DIRECTIONS FOR THIS TASK » Nothing but the lines below between the line holding "具体实现上，系统将PDF处理" and the line holding "- onde **S**, shear", inclusive, should appear in the answer, each set down exactly.

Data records
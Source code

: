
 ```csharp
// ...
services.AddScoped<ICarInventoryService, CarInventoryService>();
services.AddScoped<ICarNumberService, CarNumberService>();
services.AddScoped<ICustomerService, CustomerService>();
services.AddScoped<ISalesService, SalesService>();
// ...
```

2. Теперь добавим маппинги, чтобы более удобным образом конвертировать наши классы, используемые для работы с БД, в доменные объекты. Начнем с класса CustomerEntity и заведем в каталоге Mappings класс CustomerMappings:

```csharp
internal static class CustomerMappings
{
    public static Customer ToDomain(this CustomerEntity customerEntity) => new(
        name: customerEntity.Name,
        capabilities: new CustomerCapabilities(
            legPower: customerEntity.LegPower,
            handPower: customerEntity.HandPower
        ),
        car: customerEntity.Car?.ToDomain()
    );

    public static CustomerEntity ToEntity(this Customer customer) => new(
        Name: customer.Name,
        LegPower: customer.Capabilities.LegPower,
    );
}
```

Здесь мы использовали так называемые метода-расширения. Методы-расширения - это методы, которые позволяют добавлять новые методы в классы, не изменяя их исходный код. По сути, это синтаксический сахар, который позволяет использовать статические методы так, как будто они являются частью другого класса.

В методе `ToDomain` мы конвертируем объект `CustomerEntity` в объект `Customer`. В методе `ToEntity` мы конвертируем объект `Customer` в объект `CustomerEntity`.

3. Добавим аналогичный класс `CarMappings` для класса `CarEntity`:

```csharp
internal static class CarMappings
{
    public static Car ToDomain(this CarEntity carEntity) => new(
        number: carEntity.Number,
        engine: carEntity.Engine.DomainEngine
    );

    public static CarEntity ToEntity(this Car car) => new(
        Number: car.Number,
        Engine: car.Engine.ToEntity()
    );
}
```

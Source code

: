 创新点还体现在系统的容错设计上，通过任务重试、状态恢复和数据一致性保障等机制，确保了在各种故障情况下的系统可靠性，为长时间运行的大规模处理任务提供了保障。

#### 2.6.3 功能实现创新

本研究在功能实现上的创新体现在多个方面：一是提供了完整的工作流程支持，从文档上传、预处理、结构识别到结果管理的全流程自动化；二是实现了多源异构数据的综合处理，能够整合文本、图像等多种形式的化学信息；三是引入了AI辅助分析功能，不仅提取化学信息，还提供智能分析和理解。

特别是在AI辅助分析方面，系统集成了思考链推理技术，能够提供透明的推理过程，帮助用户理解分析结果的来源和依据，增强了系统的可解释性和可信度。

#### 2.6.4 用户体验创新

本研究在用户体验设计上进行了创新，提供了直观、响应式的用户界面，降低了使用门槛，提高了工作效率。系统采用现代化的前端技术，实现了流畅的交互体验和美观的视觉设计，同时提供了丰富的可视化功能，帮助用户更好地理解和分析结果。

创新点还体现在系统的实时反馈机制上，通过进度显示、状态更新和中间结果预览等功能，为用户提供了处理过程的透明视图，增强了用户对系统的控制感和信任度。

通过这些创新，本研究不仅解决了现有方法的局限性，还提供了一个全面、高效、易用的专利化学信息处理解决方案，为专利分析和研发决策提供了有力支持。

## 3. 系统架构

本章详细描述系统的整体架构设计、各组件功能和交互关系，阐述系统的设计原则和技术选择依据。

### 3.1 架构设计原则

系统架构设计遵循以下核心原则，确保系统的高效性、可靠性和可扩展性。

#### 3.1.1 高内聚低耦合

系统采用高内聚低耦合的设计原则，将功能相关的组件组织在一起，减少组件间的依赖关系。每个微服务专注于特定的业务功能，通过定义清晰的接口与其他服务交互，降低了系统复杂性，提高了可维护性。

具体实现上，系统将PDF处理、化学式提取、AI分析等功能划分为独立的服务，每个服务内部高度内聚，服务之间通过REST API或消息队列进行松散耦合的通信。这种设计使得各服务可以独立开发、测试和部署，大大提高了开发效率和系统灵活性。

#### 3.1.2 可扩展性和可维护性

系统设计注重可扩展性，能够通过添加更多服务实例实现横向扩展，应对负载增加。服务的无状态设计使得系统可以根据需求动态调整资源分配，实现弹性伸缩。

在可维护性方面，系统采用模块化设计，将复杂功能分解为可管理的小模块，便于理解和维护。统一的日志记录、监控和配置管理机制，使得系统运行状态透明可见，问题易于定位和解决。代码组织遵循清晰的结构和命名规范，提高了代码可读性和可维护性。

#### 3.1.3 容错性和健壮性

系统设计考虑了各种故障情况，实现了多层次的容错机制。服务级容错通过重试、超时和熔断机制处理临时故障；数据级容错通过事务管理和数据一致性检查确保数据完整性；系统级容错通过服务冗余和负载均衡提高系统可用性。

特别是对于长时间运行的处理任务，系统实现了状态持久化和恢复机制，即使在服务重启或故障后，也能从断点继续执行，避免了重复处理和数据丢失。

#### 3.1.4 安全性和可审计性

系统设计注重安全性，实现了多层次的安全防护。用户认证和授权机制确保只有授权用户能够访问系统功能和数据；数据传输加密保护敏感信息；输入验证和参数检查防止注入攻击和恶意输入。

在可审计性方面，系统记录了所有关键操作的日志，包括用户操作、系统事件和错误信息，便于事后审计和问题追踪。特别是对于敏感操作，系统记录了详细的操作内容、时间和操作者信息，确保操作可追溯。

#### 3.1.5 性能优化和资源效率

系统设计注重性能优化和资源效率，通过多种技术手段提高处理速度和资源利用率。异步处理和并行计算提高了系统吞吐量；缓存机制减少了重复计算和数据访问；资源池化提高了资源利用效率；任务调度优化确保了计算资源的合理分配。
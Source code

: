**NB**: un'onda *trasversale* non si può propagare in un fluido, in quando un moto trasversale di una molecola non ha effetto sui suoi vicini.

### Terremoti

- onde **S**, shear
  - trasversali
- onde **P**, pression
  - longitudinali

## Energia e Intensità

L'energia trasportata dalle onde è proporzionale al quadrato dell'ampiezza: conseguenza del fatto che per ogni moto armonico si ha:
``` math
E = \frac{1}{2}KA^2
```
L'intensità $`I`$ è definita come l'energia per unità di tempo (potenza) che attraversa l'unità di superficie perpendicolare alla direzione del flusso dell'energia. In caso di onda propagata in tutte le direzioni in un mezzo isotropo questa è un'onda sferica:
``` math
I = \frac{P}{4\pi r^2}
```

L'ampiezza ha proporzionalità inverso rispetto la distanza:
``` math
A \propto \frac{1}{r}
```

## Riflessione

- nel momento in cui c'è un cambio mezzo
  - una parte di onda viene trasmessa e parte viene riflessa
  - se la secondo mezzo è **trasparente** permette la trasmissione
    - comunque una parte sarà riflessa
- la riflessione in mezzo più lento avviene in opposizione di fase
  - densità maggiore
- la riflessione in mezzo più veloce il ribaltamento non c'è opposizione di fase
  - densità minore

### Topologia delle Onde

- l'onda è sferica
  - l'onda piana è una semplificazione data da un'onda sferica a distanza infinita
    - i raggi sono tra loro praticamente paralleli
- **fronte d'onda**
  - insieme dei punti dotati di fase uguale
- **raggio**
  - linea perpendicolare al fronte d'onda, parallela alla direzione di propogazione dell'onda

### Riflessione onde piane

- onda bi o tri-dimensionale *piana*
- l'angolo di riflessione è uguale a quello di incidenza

WRITTEN RESPONSE »
具体实现上，系统将PDF处理、化学式提取、AI分析等功能划分为独立的服务，每个服务内部高度内聚，服务之间通过REST API或消息队列进行松散耦合的通信。这种设计使得各服务可以独立开发、测试和部署，大大提高了开发效率和系统灵活性。

#### 3.1.2 可扩展性和可维护性

系统设计注重可扩展性，能够通过添加更多服务实例实现横向扩展，应对负载增加。服务的无状态设计使得系统可以根据需求动态调整资源分配，实现弹性伸缩。

在可维护性方面，系统采用模块化设计，将复杂功能分解为可管理的小模块，便于理解和维护。统一的日志记录、监控和配置管理机制，使得系统运行状态透明可见，问题易于定位和解决。代码组织遵循清晰的结构和命名规范，提高了代码可读性和可维护性。

#### 3.1.3 容错性和健壮性

系统设计考虑了各种故障情况，实现了多层次的容错机制。服务级容错通过重试、超时和熔断机制处理临时故障；数据级容错通过事务管理和数据一致性检查确保数据完整性；系统级容错通过服务冗余和负载均衡提高系统可用性。

特别是对于长时间运行的处理任务，系统实现了状态持久化和恢复机制，即使在服务重启或故障后，也能从断点继续执行，避免了重复处理和数据丢失。

#### 3.1.4 安全性和可审计性

系统设计注重安全性，实现了多层次的安全防护。用户认证和授权机制确保只有授权用户能够访问系统功能和数据；数据传输加密保护敏感信息；输入验证和参数检查防止注入攻击和恶意输入。

在可审计性方面，系统记录了所有关键操作的日志，包括用户操作、系统事件和错误信息，便于事后审计和问题追踪。特别是对于敏感操作，系统记录了详细的操作内容、时间和操作者信息，确保操作可追溯。

#### 3.1.5 性能优化和资源效率

系统设计注重性能优化和资源效率，通过多种技术手段提高处理速度和资源利用率。异步处理和并行计算提高了系统吞吐量；缓存机制减少了重复计算和数据访问；资源池化提高了资源利用效率；任务调度优化确保了计算资源的合理分配。
Source code

:**NB**: un'onda *trasversale* non si può propagare in un fluido, in quando un moto trasversale di una molecola non ha effetto sui suoi vicini.

### Terremoti

- onde **S**, shear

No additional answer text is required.